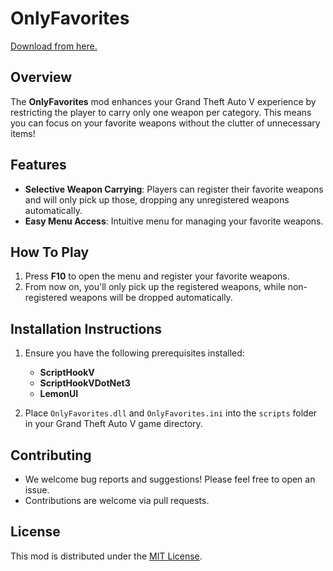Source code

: # OnlyFavorites
[Download from here.]([https://upload.wikimedia.org/wikipedia/en/a/a9/Grand_Theft_Auto_V_cover.jpg](https://www.gta5-mods.com/scripts/onlyfavorites))

## Overview

The **OnlyFavorites** mod enhances your Grand Theft Auto V experience by restricting the player to carry only one weapon per category. 
This means you can focus on your favorite weapons without the clutter of unnecessary items!

## Features

- **Selective Weapon Carrying**: Players can register their favorite weapons and will only pick up those, dropping any unregistered weapons automatically.
- **Easy Menu Access**: Intuitive menu for managing your favorite weapons.

## How To Play

1. Press **F10** to open the menu and register your favorite weapons.
2. From now on, you'll only pick up the registered weapons, while non-registered weapons will be dropped automatically.

## Installation Instructions

1. Ensure you have the following prerequisites installed:
   - **ScriptHookV**
   - **ScriptHookVDotNet3**
   - **LemonUI**
   
2. Place `OnlyFavorites.dll` and `OnlyFavorites.ini` into the `scripts` folder in your Grand Theft Auto V game directory.

## Contributing
- We welcome bug reports and suggestions! Please feel free to open an issue.
- Contributions are welcome via pull requests.

## License
This mod is distributed under the [MIT License](LICENSE).
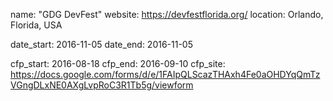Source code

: name: "GDG DevFest"
website: https://devfestflorida.org/
location: Orlando, Florida, USA

date_start: 2016-11-05
date_end:   2016-11-05

cfp_start: 2016-08-18
cfp_end:   2016-09-10
cfp_site: https://docs.google.com/forms/d/e/1FAIpQLScazTHAxh4Fe0aOHDYqQmTzVGngDLxNE0AXgLvpRoC3R1Tb5g/viewform
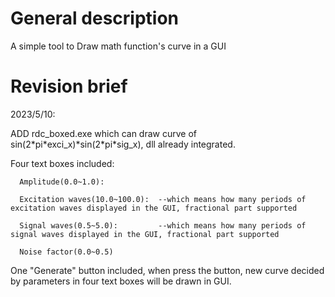 # General description
A simple tool to Draw math function's curve in a GUI

# Revision brief
2023/5/10:

ADD rdc_boxed.exe which can draw curve of sin(2\*pi\*exci_x)\*sin(2\*pi\*sig_x), dll already integrated.

  Four text boxes included:

      Amplitude(0.0~1.0):

      Excitation waves(10.0~100.0):  --which means how many periods of excitation waves displayed in the GUI, fractional part supported

      Signal waves(0.5~5.0):         --which means how many periods of signal waves displayed in the GUI, fractional part supported

      Noise factor(0.0~0.5)
  
  One "Generate" button included, when press the button, new curve decided by parameters in four text boxes will be drawn in GUI.


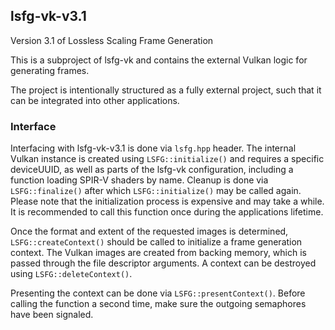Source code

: ## lsfg-vk-v3.1
Version 3.1 of Lossless Scaling Frame Generation

This is a subproject of lsfg-vk and contains the external Vulkan logic for generating frames.

The project is intentionally structured as a fully external project, such that it can be integrated into other applications.

### Interface

Interfacing with lsfg-vk-v3.1 is done via `lsfg.hpp` header. The internal Vulkan instance is created using `LSFG::initialize()` and requires a specific deviceUUID, as well as parts of the lsfg-vk configuration, including a function loading SPIR-V shaders by name. Cleanup is done via `LSFG::finalize()` after which `LSFG::initialize()` may be called again. Please note that the initialization process is expensive and may take a while. It is recommended to call this function once during the applications lifetime.

Once the format and extent of the requested images is determined, `LSFG::createContext()` should be called to initialize a frame generation context. The Vulkan images are created from backing memory, which is passed through the file descriptor arguments. A context can be destroyed using `LSFG::deleteContext()`.

Presenting the context can be done via `LSFG::presentContext()`. Before calling the function a second time, make sure the outgoing semaphores have been signaled.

- - -

WORK REQUEST
Scan the entries above and copy each line where "boxes" occurs.

OUTPUT BELOW
  Four text boxes included:
  One "Generate" button included, when press the button, new curve decided by parameters in four text boxes will be drawn in GUI.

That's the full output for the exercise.